In the case of a pressurized aerosol, the dosage unit may be
determined by providing a valve to deliver a metered amount.
[0117] Alternatively, for administration by inhalation or
insufflation, the composition may take the form of a dry powder,
for example, a powder mix of one or more compounds of the invention
and a suitable powder base, such as lactose or starch. The powder
composition may be presented in unit dosage form in, for example,
capsules or cartridges, or, e.g., gelatin or blister packs from
which the powder may be administered with the aid of an inhalator,
insufflator or a metered-dose inhaler.
[0118] For intranasal administration, compounds of the invention
may be administered by means of nose drops or a liquid spray, such
as by means of a plastic bottle atomizer or metered-dose inhaler.

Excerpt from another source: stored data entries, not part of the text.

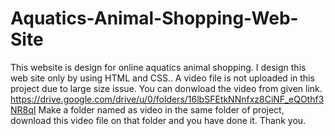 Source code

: # Aquatics-Animal-Shopping-Web-Site
This website is design for online aquatics animal shopping. I design this web site only by using HTML and CSS..
A video file is not uploaded in this project due to large size issue. You can donwload the video from given link.
https://drive.google.com/drive/u/0/folders/16lbSFEtkNNnfxz8CiNF_eQOthf3NR8qI
Make a folder named as video in the same folder of project, download this video file on that folder and you have done it.
Thank you.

Liquid sprays are conveniently delivered from pressurized packs.
Typical of atomizers are the Mistometer (Wintrop) and Medihaler
(Riker).
[0119] Nose drops may be formulated with an aqueous or nonaqueous
base also comprising one or more dispersing agents, solubilizing
agents or suspending agents. Drops can be delivered by means of a
simple eye dropper-capped bottle or by means of a plastic bottle
adapted to deliver liquid contents dropwise by means of a specially
shaped closure.
[0120] Pharmaceutical compositions of this invention suitable for
parenteral administrations comprise one or more compounds of the
invention in combination with one or more
pharmaceutically-acceptable sterile isotonic aqueous or non-aqueous
solutions, dispersions, suspensions or emulsions, or sterile
powders which may be reconstituted into sterile injectable
solutions or dispersions just prior to use, which may contain
antioxidants, buffers, solutes which render the formulation
isotonic with the blood of the intended recipient or suspending or
thickening agents. Also, drug-coated stents may be used.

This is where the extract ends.